Stored data:
■ ■ ■
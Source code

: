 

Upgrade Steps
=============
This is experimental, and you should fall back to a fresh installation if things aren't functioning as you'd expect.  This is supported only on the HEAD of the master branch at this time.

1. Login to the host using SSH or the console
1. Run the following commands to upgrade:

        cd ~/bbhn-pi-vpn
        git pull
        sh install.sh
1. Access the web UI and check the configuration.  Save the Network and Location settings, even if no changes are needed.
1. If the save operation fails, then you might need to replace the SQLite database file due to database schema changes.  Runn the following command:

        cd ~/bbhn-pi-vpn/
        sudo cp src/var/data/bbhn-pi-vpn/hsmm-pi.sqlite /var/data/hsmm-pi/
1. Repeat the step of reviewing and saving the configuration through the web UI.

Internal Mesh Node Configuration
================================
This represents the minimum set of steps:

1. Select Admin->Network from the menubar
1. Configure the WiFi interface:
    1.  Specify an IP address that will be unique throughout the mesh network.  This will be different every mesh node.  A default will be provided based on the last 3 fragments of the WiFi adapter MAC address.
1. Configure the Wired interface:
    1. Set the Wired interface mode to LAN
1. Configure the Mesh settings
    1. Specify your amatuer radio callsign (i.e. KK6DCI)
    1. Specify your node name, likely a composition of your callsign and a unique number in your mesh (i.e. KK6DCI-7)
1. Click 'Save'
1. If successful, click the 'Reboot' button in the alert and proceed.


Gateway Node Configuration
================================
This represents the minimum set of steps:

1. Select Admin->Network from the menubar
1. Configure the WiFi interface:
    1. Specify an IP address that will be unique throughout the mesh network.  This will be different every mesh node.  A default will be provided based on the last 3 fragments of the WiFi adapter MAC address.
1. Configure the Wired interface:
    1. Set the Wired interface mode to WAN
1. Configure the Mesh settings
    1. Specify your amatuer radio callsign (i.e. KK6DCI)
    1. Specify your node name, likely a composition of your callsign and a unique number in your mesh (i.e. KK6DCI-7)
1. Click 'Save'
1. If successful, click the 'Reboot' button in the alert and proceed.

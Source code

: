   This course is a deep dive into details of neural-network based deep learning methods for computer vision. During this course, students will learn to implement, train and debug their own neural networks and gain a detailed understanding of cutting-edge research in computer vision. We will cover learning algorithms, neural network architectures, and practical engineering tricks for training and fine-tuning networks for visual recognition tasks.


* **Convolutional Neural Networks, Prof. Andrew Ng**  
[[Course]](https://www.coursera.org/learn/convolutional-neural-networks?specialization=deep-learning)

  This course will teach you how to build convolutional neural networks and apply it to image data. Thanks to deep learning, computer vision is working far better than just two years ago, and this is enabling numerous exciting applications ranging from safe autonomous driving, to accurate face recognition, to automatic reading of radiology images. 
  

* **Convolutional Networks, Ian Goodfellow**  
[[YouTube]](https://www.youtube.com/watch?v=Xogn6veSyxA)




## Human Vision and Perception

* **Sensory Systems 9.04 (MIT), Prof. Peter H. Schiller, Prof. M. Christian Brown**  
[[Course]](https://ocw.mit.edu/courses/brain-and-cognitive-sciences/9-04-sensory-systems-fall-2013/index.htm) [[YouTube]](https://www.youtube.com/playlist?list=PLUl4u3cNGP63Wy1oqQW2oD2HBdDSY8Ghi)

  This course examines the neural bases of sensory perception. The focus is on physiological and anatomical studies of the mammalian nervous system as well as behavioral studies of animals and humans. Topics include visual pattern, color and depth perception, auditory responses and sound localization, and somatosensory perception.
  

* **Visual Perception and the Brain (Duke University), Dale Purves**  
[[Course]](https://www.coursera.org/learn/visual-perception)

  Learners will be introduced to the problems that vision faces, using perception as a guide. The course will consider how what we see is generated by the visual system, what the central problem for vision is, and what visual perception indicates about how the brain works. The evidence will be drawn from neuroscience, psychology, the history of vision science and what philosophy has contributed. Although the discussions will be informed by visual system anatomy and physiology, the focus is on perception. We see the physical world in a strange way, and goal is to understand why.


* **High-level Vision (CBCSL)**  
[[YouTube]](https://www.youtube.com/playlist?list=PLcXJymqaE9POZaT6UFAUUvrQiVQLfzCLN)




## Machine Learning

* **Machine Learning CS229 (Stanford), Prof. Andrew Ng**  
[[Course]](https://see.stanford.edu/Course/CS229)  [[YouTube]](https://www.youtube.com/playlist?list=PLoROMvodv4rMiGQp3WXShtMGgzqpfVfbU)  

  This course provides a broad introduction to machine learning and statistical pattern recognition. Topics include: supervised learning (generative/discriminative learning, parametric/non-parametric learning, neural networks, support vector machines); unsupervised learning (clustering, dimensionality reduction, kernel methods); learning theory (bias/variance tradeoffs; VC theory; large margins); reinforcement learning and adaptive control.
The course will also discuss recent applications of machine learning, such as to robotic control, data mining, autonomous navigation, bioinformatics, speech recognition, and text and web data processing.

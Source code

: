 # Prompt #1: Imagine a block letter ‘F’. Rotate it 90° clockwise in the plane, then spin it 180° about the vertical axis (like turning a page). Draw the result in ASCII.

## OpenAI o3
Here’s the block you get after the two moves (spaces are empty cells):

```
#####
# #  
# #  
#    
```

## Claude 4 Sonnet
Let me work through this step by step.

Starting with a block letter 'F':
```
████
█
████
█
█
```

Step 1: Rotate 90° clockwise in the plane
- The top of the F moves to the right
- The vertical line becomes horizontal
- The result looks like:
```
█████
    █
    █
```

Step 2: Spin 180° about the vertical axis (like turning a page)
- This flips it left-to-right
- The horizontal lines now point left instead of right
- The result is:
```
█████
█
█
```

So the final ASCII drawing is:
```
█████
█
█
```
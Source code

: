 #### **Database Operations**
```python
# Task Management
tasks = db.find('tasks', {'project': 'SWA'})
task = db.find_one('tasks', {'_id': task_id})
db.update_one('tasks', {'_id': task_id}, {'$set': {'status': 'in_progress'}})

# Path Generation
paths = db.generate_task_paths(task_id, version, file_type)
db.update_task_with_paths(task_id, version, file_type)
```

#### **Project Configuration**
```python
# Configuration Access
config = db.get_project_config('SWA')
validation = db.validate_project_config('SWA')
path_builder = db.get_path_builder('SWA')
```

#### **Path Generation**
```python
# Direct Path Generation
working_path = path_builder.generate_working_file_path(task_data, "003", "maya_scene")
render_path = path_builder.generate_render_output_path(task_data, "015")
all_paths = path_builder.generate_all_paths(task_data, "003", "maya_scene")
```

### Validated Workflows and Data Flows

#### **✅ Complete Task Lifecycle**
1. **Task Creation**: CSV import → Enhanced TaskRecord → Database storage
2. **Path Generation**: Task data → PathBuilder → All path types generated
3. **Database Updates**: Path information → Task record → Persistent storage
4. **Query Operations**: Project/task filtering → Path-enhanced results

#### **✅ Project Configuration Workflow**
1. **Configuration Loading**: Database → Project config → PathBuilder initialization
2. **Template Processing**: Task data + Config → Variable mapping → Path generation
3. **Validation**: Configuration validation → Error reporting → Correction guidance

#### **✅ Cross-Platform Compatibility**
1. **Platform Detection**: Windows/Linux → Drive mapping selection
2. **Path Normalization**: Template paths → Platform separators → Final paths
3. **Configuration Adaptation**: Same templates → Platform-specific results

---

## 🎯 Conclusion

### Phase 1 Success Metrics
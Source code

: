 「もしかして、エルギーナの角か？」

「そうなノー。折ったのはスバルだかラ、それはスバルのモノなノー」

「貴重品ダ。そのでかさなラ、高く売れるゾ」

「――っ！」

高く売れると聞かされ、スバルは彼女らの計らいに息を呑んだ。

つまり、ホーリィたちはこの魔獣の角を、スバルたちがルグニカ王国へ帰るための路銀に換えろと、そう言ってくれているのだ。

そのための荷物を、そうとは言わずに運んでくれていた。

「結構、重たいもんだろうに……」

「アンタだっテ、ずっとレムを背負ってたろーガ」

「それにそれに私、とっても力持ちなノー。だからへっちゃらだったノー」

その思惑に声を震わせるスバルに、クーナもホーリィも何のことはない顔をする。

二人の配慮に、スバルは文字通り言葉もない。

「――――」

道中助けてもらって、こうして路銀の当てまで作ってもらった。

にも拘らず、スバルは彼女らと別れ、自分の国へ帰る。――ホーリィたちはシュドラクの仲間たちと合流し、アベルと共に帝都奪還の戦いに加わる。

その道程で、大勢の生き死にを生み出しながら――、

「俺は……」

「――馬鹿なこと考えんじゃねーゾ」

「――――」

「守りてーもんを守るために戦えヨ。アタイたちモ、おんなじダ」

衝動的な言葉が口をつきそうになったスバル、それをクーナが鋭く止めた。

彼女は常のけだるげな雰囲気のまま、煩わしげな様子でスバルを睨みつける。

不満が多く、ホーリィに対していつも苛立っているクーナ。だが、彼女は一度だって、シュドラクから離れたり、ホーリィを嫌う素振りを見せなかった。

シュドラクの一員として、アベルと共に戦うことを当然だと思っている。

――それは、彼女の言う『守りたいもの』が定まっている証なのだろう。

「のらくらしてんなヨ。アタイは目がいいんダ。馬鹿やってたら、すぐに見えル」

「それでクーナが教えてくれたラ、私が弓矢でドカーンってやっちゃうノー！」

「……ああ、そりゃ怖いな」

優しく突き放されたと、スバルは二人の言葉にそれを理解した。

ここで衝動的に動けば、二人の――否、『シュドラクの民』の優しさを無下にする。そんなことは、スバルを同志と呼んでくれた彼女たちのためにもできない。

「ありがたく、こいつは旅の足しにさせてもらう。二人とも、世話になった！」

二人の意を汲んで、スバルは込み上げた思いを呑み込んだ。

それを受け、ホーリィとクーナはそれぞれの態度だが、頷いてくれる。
■ ■ ■
Task instructions:
Your answer should consist of the lines from the line with "1. Login to the host using SSH or the console" to the line with "1. Repeat the" above, repeated exactly, both ends included.

Result:
1. Login to the host using SSH or the console
1. Run the following commands to upgrade:

        cd ~/bbhn-pi-vpn
        git pull
        sh install.sh
1. Access the web UI and check the configuration.  Save the Network and Location settings, even if no changes are needed.
1. If the save operation fails, then you might need to replace the SQLite database file due to database schema changes.  Runn the following command:

        cd ~/bbhn-pi-vpn/
        sudo cp src/var/data/bbhn-pi-vpn/hsmm-pi.sqlite /var/data/hsmm-pi/
1. Repeat the step of reviewing and saving the configuration through the web UI.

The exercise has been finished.